EXERCISE INSTRUCTIONS: Extract, verbatim, all lines starting at the one containing "#### **api.query.xorFee.multiplier**" and ending with the final line of the listing, and no others.

+++ DATA FOR PROCESSING

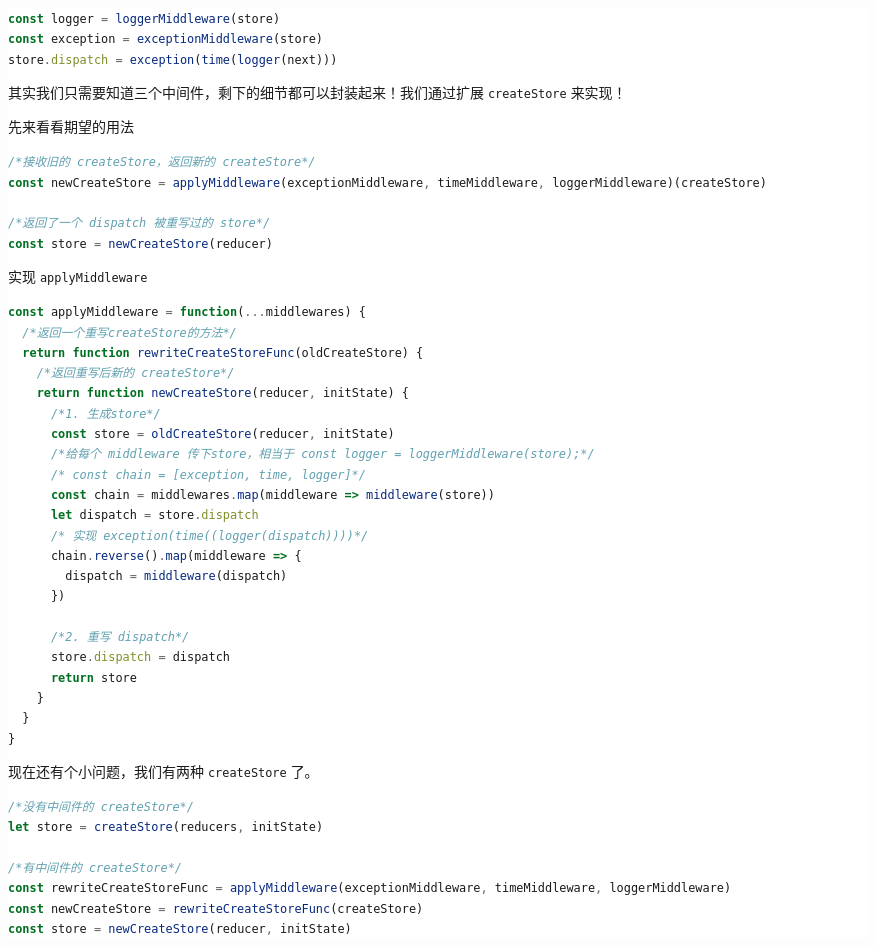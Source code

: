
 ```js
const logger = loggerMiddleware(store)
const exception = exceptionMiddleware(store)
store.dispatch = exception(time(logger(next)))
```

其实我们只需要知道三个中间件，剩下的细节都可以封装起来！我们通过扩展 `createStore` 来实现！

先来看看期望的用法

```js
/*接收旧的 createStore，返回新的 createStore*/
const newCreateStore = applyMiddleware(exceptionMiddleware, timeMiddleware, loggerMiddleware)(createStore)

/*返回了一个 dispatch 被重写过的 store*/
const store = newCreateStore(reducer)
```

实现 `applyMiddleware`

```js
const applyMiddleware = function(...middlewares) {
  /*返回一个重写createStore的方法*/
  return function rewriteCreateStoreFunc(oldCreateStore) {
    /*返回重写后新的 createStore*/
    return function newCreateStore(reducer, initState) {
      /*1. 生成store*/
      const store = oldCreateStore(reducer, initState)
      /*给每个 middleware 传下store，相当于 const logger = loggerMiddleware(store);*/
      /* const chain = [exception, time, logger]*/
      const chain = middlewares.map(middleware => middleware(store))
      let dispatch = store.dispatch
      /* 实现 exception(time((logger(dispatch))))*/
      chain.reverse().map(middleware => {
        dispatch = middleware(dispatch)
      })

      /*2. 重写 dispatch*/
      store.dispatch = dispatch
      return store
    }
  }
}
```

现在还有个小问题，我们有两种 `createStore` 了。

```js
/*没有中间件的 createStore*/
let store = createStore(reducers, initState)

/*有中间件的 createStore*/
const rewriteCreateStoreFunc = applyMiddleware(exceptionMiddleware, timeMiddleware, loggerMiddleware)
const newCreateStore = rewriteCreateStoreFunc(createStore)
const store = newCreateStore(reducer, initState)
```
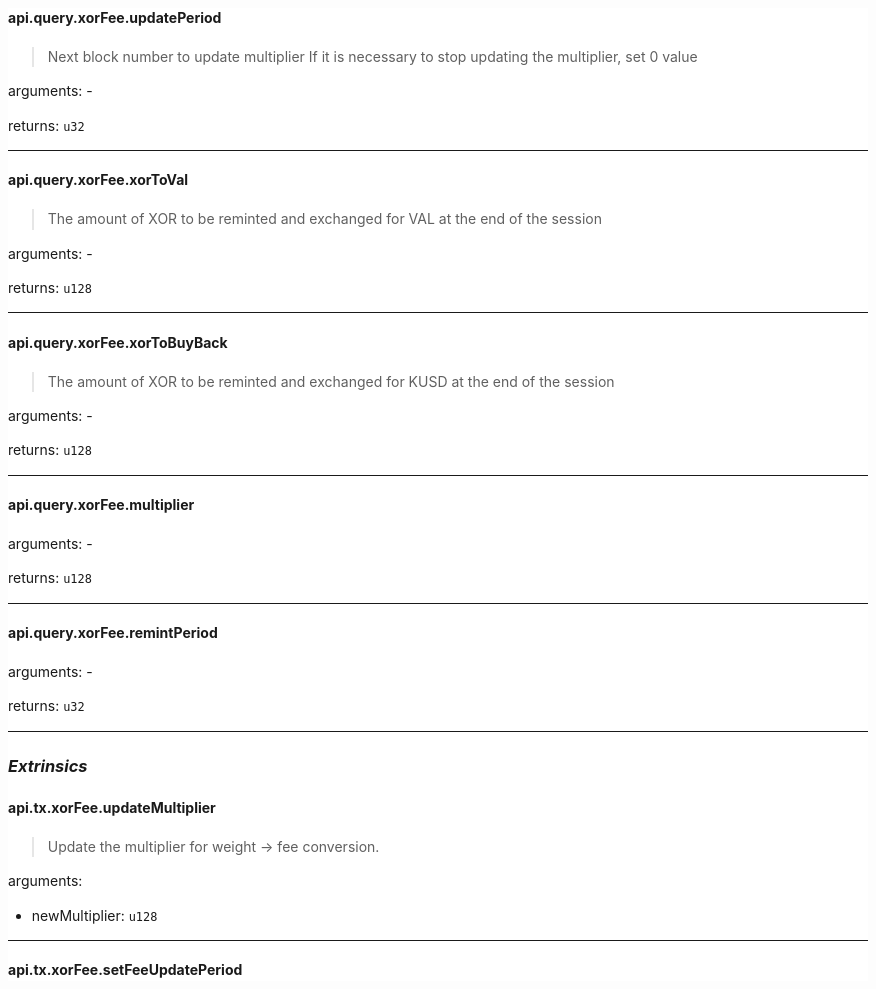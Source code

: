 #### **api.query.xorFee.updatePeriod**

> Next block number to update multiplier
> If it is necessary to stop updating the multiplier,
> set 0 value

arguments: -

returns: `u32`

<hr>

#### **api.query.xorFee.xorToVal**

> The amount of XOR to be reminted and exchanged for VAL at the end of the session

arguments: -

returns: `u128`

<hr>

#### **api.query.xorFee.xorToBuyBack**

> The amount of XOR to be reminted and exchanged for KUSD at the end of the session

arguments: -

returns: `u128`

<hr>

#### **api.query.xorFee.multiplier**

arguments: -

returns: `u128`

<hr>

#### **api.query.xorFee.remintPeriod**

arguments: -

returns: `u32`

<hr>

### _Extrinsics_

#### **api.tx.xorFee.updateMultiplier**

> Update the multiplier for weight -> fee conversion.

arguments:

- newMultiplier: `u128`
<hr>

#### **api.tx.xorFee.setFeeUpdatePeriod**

++++++

TASK RESULT:
#### **api.query.xorFee.multiplier**

arguments: -

returns: `u128`

<hr>

#### **api.query.xorFee.remintPeriod**

arguments: -

returns: `u32`

<hr>

### _Extrinsics_

#### **api.tx.xorFee.updateMultiplier**

> Update the multiplier for weight -> fee conversion.

arguments:

- newMultiplier: `u128`
<hr>

#### **api.tx.xorFee.setFeeUpdatePeriod**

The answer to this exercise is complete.